[Data records — start]
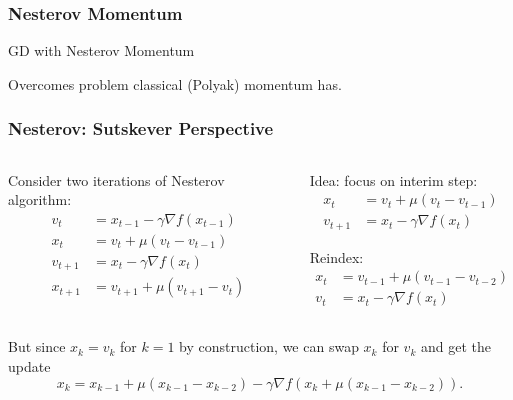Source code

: \documentclass[aspectratio=1610,onlytextwidth]{beamer}
\begin{document}
\begin{frame}[c]
  \frametitle{Nesterov Momentum}
  \begin{algorithm}[H]
    \KwData{$\gamma >0$, $\mu \in [0,1)$}
    \caption{GD with Nesterov Momentum}
  \end{algorithm}

  \bigskip

  Overcomes problem classical (Polyak) momentum has.

\end{frame}

\begin{frame}[c]
  \frametitle{Nesterov: Sutskever Perspective}
  \begin{columns}
    \begin{column}{0.45\textwidth}
      Consider two iterations of Nesterov algorithm:
      \[
        \begin{aligned}
          v_{t}   & = x_{t-1} - \gamma \nabla f\left(x_{t-1} \right) \\
          x_{t}   & = v_{t} + \mu\left(v_{t} - v_{{t-1}} \right)     \\
          v_{t+1} & = x_{t} - \gamma \nabla f\left(x_{t} \right)     \\
          x_{t+1} & = v_{t+1} + \mu\left(v_{t+1} - v_{t} \right)
        \end{aligned}
      \]
    \end{column}

    \pause

    \begin{column}{0.45\textwidth}
      Idea: focus on interim step:
      \[
        \begin{aligned}
          x_{t}   & = v_{t} + \mu\left(v_{t} - v_{{t-1}} \right) \\
          v_{t+1} & = x_{t} - \gamma \nabla f\left(x_{t} \right)
        \end{aligned}
      \]

      \pause

      Reindex:
      \[
        \begin{aligned}
          x_{t} & = v_{t-1} + \mu\left(v_{t-1} - v_{{t-2}} \right) \\
          v_{t} & = x_{t} - \gamma \nabla f\left(x_{t} \right)
        \end{aligned}
      \]
    \end{column}

  \end{columns}

  \pause \bigskip

  But since $x_k = v_k$ for $k=1$ by construction, we can swap $x_k$ for $v_k$ and
  get the update
  \[
    x_k = x_{k-1} + \mu(x_{k-1} - x_{k-2}) - \gamma \nabla f(x_{k} + \mu(x_{k-1} - x_{k-2})).
  \]
\end{frame}
\end{document}
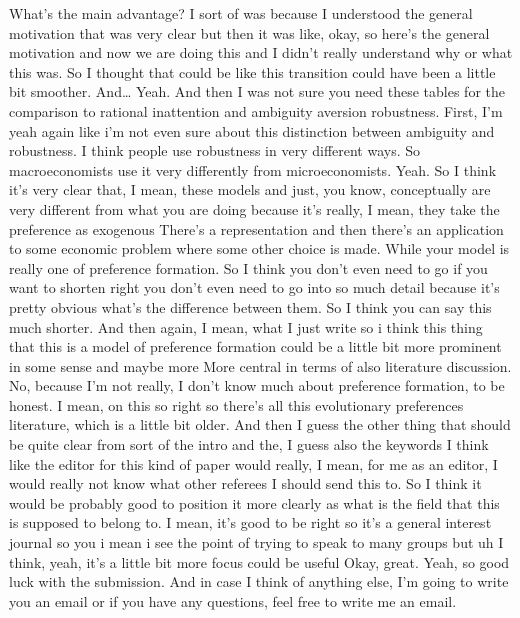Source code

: What's the main advantage? I sort of was because I understood the general motivation that was very clear but then it was like, okay, so here's the general motivation and now we are doing this and I didn't really understand why or what this was. So I thought that could be like this transition could have been a little bit smoother. And… Yeah. And then I was not sure you need these tables for the comparison to rational inattention and ambiguity aversion robustness. First, I'm yeah again like i'm not even sure about this distinction between ambiguity and robustness. I think people use robustness in very different ways. So macroeconomists use it very differently from microeconomists. Yeah. So I think it's very clear that, I mean, these models and just, you know, conceptually are very different from what you are doing because it's really, I mean, they take the preference as exogenous There's a representation and then there's an application to some economic problem where some other choice is made. While your model is really one of preference formation. So I think you don't even need to go if you want to shorten right you don't even need to go into so much detail because it's pretty obvious what's the difference between them. So I think you can say this much shorter. And then again, I mean, what I just write so i think this thing that this is a model of preference formation could be a little bit more prominent in some sense and maybe more More central in terms of also literature discussion. No, because I'm not really, I don't know much about preference formation, to be honest. I mean, on this so right so there's all this evolutionary preferences literature, which is a little bit older. And then I guess the other thing that should be quite clear from sort of the intro and the, I guess also the keywords I think like the editor for this kind of paper would really, I mean, for me as an editor, I would really not know what other referees I should send this to. So I think it would be probably good to position it more clearly as what is the field that this is supposed to belong to. I mean, it's good to be right so it's a general interest journal so you i mean i see the point of trying to speak to many groups but uh I think, yeah, it's a little bit more focus could be useful Okay, great. Yeah, so good luck with the submission. And in case I think of anything else, I'm going to write you an email or if you have any questions, feel free to write me an email.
[Data records — finish]
Directions for this task:
Repeat every entry above exactly as written and omit any pictures it holds.

Answer to this problem:
Source code

: \documentclass[aspectratio=1610,onlytextwidth]{beamer}
\begin{document}
\begin{frame}[c]
  \frametitle{Nesterov Momentum}
  \begin{algorithm}[H]
    \KwData{$\gamma >0$, $\mu \in [0,1)$}
    \caption{GD with Nesterov Momentum}
  \end{algorithm}

  \bigskip

  Overcomes problem classical (Polyak) momentum has.

\end{frame}

\begin{frame}[c]
  \frametitle{Nesterov: Sutskever Perspective}
  \begin{columns}
    \begin{column}{0.45\textwidth}
      Consider two iterations of Nesterov algorithm:
      \[
        \begin{aligned}
          v_{t}   & = x_{t-1} - \gamma \nabla f\left(x_{t-1} \right) \\
          x_{t}   & = v_{t} + \mu\left(v_{t} - v_{{t-1}} \right)     \\
          v_{t+1} & = x_{t} - \gamma \nabla f\left(x_{t} \right)     \\
          x_{t+1} & = v_{t+1} + \mu\left(v_{t+1} - v_{t} \right)
        \end{aligned}
      \]
    \end{column}

    \pause

    \begin{column}{0.45\textwidth}
      Idea: focus on interim step:
      \[
        \begin{aligned}
          x_{t}   & = v_{t} + \mu\left(v_{t} - v_{{t-1}} \right) \\
          v_{t+1} & = x_{t} - \gamma \nabla f\left(x_{t} \right)
        \end{aligned}
      \]

      \pause

      Reindex:
      \[
        \begin{aligned}
          x_{t} & = v_{t-1} + \mu\left(v_{t-1} - v_{{t-2}} \right) \\
          v_{t} & = x_{t} - \gamma \nabla f\left(x_{t} \right)
        \end{aligned}
      \]
    \end{column}

  \end{columns}

  \pause \bigskip

  But since $x_k = v_k$ for $k=1$ by construction, we can swap $x_k$ for $v_k$ and
  get the update
  \[
    x_k = x_{k-1} + \mu(x_{k-1} - x_{k-2}) - \gamma \nabla f(x_{k} + \mu(x_{k-1} - x_{k-2})).
  \]
\end{frame}
\end{document}
Source code

: What's the main advantage? I sort of was because I understood the general motivation that was very clear but then it was like, okay, so here's the general motivation and now we are doing this and I didn't really understand why or what this was. So I thought that could be like this transition could have been a little bit smoother. And… Yeah. And then I was not sure you need these tables for the comparison to rational inattention and ambiguity aversion robustness. First, I'm yeah again like i'm not even sure about this distinction between ambiguity and robustness. I think people use robustness in very different ways. So macroeconomists use it very differently from microeconomists. Yeah. So I think it's very clear that, I mean, these models and just, you know, conceptually are very different from what you are doing because it's really, I mean, they take the preference as exogenous There's a representation and then there's an application to some economic problem where some other choice is made. While your model is really one of preference formation. So I think you don't even need to go if you want to shorten right you don't even need to go into so much detail because it's pretty obvious what's the difference between them. So I think you can say this much shorter. And then again, I mean, what I just write so i think this thing that this is a model of preference formation could be a little bit more prominent in some sense and maybe more More central in terms of also literature discussion. No, because I'm not really, I don't know much about preference formation, to be honest. I mean, on this so right so there's all this evolutionary preferences literature, which is a little bit older. And then I guess the other thing that should be quite clear from sort of the intro and the, I guess also the keywords I think like the editor for this kind of paper would really, I mean, for me as an editor, I would really not know what other referees I should send this to. So I think it would be probably good to position it more clearly as what is the field that this is supposed to belong to. I mean, it's good to be right so it's a general interest journal so you i mean i see the point of trying to speak to many groups but uh I think, yeah, it's a little bit more focus could be useful Okay, great. Yeah, so good luck with the submission. And in case I think of anything else, I'm going to write you an email or if you have any questions, feel free to write me an email.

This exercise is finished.